Candidates apply for these casual roles in the knowledge of the type of contract on offer and for many, the flexible nature of the work on offer is one of its attractions.

Which, really, is missing the point.

Now, I don’t damn zero-hours contracts indiscriminately. For some workers, in some circumstances, I know that the can be ideal. I know that many students find that zero-hours work suits them, and does indeed offer flexibility. The problem, though, is that as the law stands these employees are very open to exploitation.
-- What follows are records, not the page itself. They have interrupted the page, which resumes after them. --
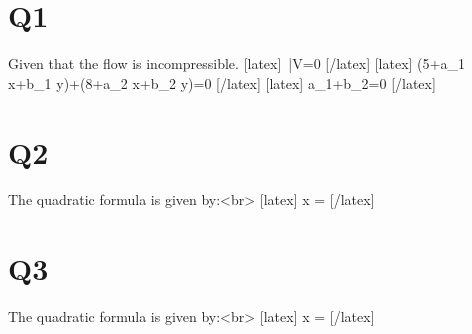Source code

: \section*{Q1}
Given that the flow is incompressible.
[latex] \therefore \quad {}\,\bar{V}=0 [/latex]
[latex] \left(5+a_{1} x+b_{1} y\right)+\left(8+a_{2} x+b_{2} y\right)=0 [/latex]
[latex] a_{1}+b_{2}=0 [/latex]

\section*{Q2}
The quadratic formula is given by:<br>
[latex] x =  [/latex]

\section*{Q3}
The quadratic formula is given by:<br>
[latex] x =  [/latex]

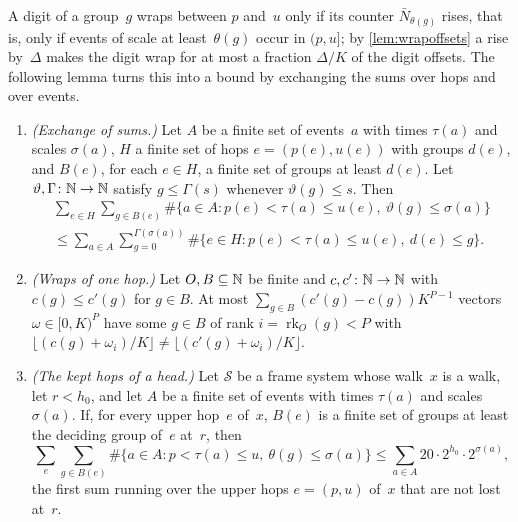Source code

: A digit of a group~$g$ wraps between $p$ and~$u$ only if its counter $\bar N_{\theta(g)}$ rises, that is, only if events of scale at
least~$\theta(g)$ occur in $(p,u]$; by \cref{lem:wrapoffsets} a rise by~$\Delta$ makes the digit wrap for at most a fraction
$\Delta/K$ of the digit offsets. The following lemma turns this into a bound by exchanging the sums over hops and over events.

\begin{lemma}[Wraps]\label{lem:wraps}
\begin{enumerate}[label=(\alph*)]
\item \emph{(Exchange of sums.)} Let $A$ be a finite set of events~$a$ with times $\tau(a)$ and scales $\sigma(a)$, $H$ a finite set of
hops $e=(p(e),u(e))$ with groups $d(e)$, and $B(e)$, for each $e\in H$, a finite set of groups at least $d(e)$. Let
$\vartheta,\Gamma\colon\N\to\N$ satisfy $g\le\Gamma(s)$ whenever $\vartheta(g)\le s$. Then
\begin{multline*}
  \sum_{e\in H}\sum_{g\in B(e)}\#\{a\in A:p(e)<\tau(a)\le u(e),\ \vartheta(g)\le\sigma(a)\}\\
  \le\sum_{a\in A}\sum_{g=0}^{\Gamma(\sigma(a))}\#\{e\in H:p(e)<\tau(a)\le u(e),\ d(e)\le g\}.
\end{multline*}
\item \emph{(Wraps of one hop.)} Let $O,B\subseteq\N$ be finite and $c,c'\colon\N\to\N$ with $c(g)\le c'(g)$ for $g\in B$. At most
$\sum_{g\in B}(c'(g)-c(g))K^{P-1}$ vectors $\omega\in[0,K)^P$ have some $g\in B$ of rank $i=\operatorname{rk}_O(g)<P$ with
$\lfloor(c(g)+\omega_i)/K\rfloor\ne\lfloor(c'(g)+\omega_i)/K\rfloor$.
\item \emph{(The kept hops of a head.)} Let $\mathcal S$ be a frame system whose walk~$x$ is a walk, let $r<h_0$, and let $A$ be a
finite set of events with times $\tau(a)$ and scales $\sigma(a)$. If, for every upper hop~$e$ of~$x$, $B(e)$ is a finite set of
groups at least the deciding group of~$e$ at~$r$, then
\[
  \sum_{e}\sum_{g\in B(e)}\#\{a\in A:p<\tau(a)\le u,\ \theta(g)\le\sigma(a)\}\le\sum_{a\in A}20\cdot2^{h_0}\cdot2^{\sigma(a)},
\]
the first sum running over the upper hops $e=(p,u)$ of~$x$ that are not lost at~$r$.
\end{enumerate}
\end{lemma}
Many such contracts have exclusivity clauses attached. This means that, although they are not guaranteed any work at all from the zero-hours employer, they are not able to seek other employment elsewhere. Such workers are therefore trapped, without any assurance that they will be able to make enough money to get by, whilst remaining constantly at the beck and call of their employers — so desperate that they will jump on any meagre hours offered.

And the benefits system plays a cruel part, too. As a mark of the instrument of punishment and moral superiority over the poor and vulnerable which it has become under Ian Duncan Smith, jobseekers’ allowance can be stopped if claimants do not take an offer of a zero-hours contract. So the DWP is the push over the cliff.
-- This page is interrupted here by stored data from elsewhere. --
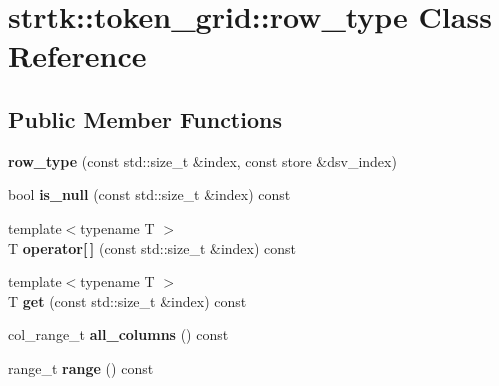 \hypertarget{classstrtk_1_1token__grid_1_1row__type}{\section{strtk\-:\-:token\-\_\-grid\-:\-:row\-\_\-type Class Reference}
\label{classstrtk_1_1token__grid_1_1row__type}
}
\subsection*{Public Member Functions}
\begin{DoxyCompactItemize}
\item 
\hypertarget{classstrtk_1_1token__grid_1_1row__type_a56f138d13100bda1afa61a4979a02e21}{{\bfseries row\-\_\-type} (const std\-::size\-\_\-t \&index, const store \&dsv\-\_\-index)}\label{classstrtk_1_1token__grid_1_1row__type_a56f138d13100bda1afa61a4979a02e21}

\item 
\hypertarget{classstrtk_1_1token__grid_1_1row__type_aa823e12f7aea422bcb63906ad2f8759d}{bool {\bfseries is\-\_\-null} (const std\-::size\-\_\-t \&index) const }\label{classstrtk_1_1token__grid_1_1row__type_aa823e12f7aea422bcb63906ad2f8759d}

\item 
\hypertarget{classstrtk_1_1token__grid_1_1row__type_a1214525f909f85a07168c1b143cfa290}{{\footnotesize template$<$typename T $>$ }\\T {\bfseries operator\mbox{[}$\,$\mbox{]}} (const std\-::size\-\_\-t \&index) const }\label{classstrtk_1_1token__grid_1_1row__type_a1214525f909f85a07168c1b143cfa290}

\item 
\hypertarget{classstrtk_1_1token__grid_1_1row__type_a68872f83287df823e7a242ef4472c4ae}{{\footnotesize template$<$typename T $>$ }\\T {\bfseries get} (const std\-::size\-\_\-t \&index) const }\label{classstrtk_1_1token__grid_1_1row__type_a68872f83287df823e7a242ef4472c4ae}

\item 
\hypertarget{classstrtk_1_1token__grid_1_1row__type_a76c620f9867e214a5ab39e613c8d3396}{col\-\_\-range\-\_\-t {\bfseries all\-\_\-columns} () const }\label{classstrtk_1_1token__grid_1_1row__type_a76c620f9867e214a5ab39e613c8d3396}

\item 
\hypertarget{classstrtk_1_1token__grid_1_1row__type_a8902d09b9dc83034ea3fbca61e4be868}{range\-\_\-t {\bfseries range} () const }\label{classstrtk_1_1token__grid_1_1row__type_a8902d09b9dc83034ea3fbca61e4be868}


\end{DoxyCompactItemize}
Added to that that zero-hours work is often low-wage (the Echo gives the example of McDonalds) and unglamorous, and you have a tool perfectly set up for those who want cheap labour which has few rights to depend on.

I have no idea whether those 151 employees of Southend are low-waged (I would hope that they are at least paid the living wage), whether their contracts are exclusive, or whether they have been pushed into those roles by the Job Centre Plus. I don’t even know if I can find out, though I will be sending an FOI request on the subject. But Ron Woodley’s apparent obliviousness to the risks attacked to zero-hours contracts is concerning.

I wouldn’t seek to ban zero-hours contracts altogetherr, as they can have legitimate uses. Indeed, Labour policy on them specifically (and rightly) targets the exploitative use of them. But I do think that  Southend Council should be leading the way.

The fact that the council leader disagrees only serves to highlight that we still need to be fighting for a majority Labour administration in Southend.